_About this task_. Reproduce the records exactly, but not the pictures.

_Data extracts_.
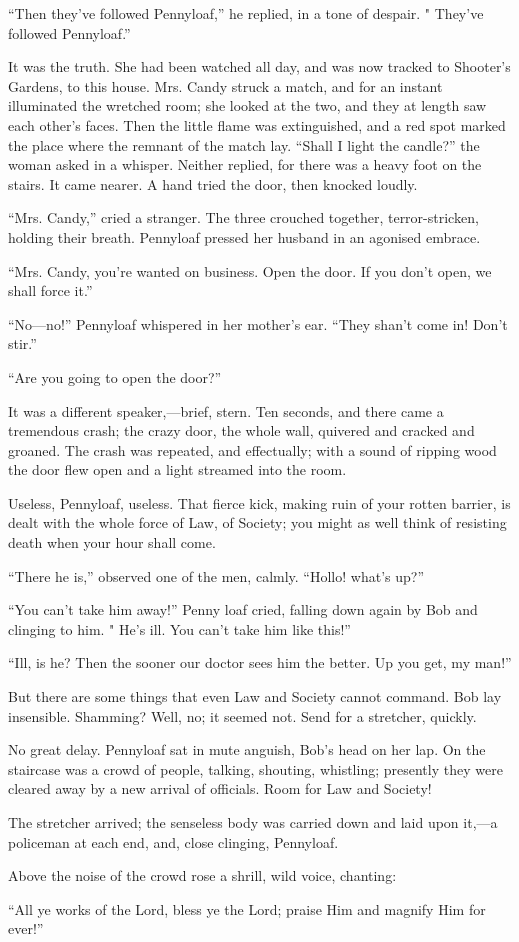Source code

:``Then they've followed Pennyloaf,'' he replied, in a tone of despair. "
They've followed Pennyloaf.''

It was the truth. She had been watched all day, and was now tracked to
Shooter's Gardens, to this house. Mrs. Candy struck a match, and for an
instant illuminated the wretched room; she looked at the two, and they
at length saw each other's faces. Then the little flame was
extinguished, and a red spot marked the place where the remnant of the
match lay. {\protect\hypertarget{215}{}{}}``Shall I light the candle?''
the woman asked in a whisper. Neither replied, for there was a heavy
foot on the stairs. It came nearer. A hand tried the door, then knocked
loudly.

``Mrs. Candy,'' cried a stranger. The three crouched together,
terror-stricken, holding their breath. Pennyloaf pressed her husband in
an agonised embrace.

``Mrs. Candy, you're wanted on business. Open the door. If you don't
open, we shall force it.''

``No---no!'' Pennyloaf whispered in her mother's ear. ``They shan't come
in! Don't stir.''

``Are you going to open the door?''

It was a different speaker,---brief, stern. Ten seconds, and there came
a tremendous crash; the crazy door, the whole wall, quivered and cracked
and groaned. The crash was repeated, and effectually; with a sound of
ripping wood the door flew open and a light streamed into the room.

Useless, Pennyloaf, useless. That fierce kick, making ruin of your
rotten barrier, is dealt with the whole force of Law, of Society;
{\protect\hypertarget{216}{}{}}you might as well think of resisting
death when your hour shall come.

``There he is,'' observed one of the men, calmly. ``Hollo! what's up?''

``You can't take him away!'' Penny loaf cried, falling down again by Bob
and clinging to him. " He's ill. You can't take him like this!''

``Ill, is he? Then the sooner our doctor sees him the better. Up you
get, my man!''

But there are some things that even Law and Society cannot command. Bob
lay insensible. Shamming? Well, no; it seemed not. Send for a stretcher,
quickly.

No great delay. Pennyloaf sat in mute anguish, Bob's head on her lap. On
the staircase was a crowd of people, talking, shouting, whistling;
presently they were cleared away by a new arrival of officials. Room for
Law and Society!

The stretcher arrived; the senseless body was carried down and laid upon
it,---a policeman at each end, and, close clinging, Pennyloaf.

Above the noise of the crowd rose a shrill, wild voice, chanting:

``All ye works of the Lord, bless ye the Lord; praise Him and magnify
Him for ever!''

_Solution to this task_.
Source code

:``Then they've followed Pennyloaf,'' he replied, in a tone of despair. "
They've followed Pennyloaf.''

It was the truth. She had been watched all day, and was now tracked to
Shooter's Gardens, to this house. Mrs. Candy struck a match, and for an
instant illuminated the wretched room; she looked at the two, and they
at length saw each other's faces. Then the little flame was
extinguished, and a red spot marked the place where the remnant of the
match lay. {\protect\hypertarget{215}{}{}}``Shall I light the candle?''
the woman asked in a whisper. Neither replied, for there was a heavy
foot on the stairs. It came nearer. A hand tried the door, then knocked
loudly.

``Mrs. Candy,'' cried a stranger. The three crouched together,
terror-stricken, holding their breath. Pennyloaf pressed her husband in
an agonised embrace.

``Mrs. Candy, you're wanted on business. Open the door. If you don't
open, we shall force it.''

``No---no!'' Pennyloaf whispered in her mother's ear. ``They shan't come
in! Don't stir.''

``Are you going to open the door?''

It was a different speaker,---brief, stern. Ten seconds, and there came
a tremendous crash; the crazy door, the whole wall, quivered and cracked
and groaned. The crash was repeated, and effectually; with a sound of
ripping wood the door flew open and a light streamed into the room.

Useless, Pennyloaf, useless. That fierce kick, making ruin of your
rotten barrier, is dealt with the whole force of Law, of Society;
{\protect\hypertarget{216}{}{}}you might as well think of resisting
death when your hour shall come.

``There he is,'' observed one of the men, calmly. ``Hollo! what's up?''

``You can't take him away!'' Penny loaf cried, falling down again by Bob
and clinging to him. " He's ill. You can't take him like this!''

``Ill, is he? Then the sooner our doctor sees him the better. Up you
get, my man!''

But there are some things that even Law and Society cannot command. Bob
lay insensible. Shamming? Well, no; it seemed not. Send for a stretcher,
quickly.

No great delay. Pennyloaf sat in mute anguish, Bob's head on her lap. On
the staircase was a crowd of people, talking, shouting, whistling;
presently they were cleared away by a new arrival of officials. Room for
Law and Society!

The stretcher arrived; the senseless body was carried down and laid upon
it,---a policeman at each end, and, close clinging, Pennyloaf.

Above the noise of the crowd rose a shrill, wild voice, chanting:

``All ye works of the Lord, bless ye the Lord; praise Him and magnify
Him for ever!''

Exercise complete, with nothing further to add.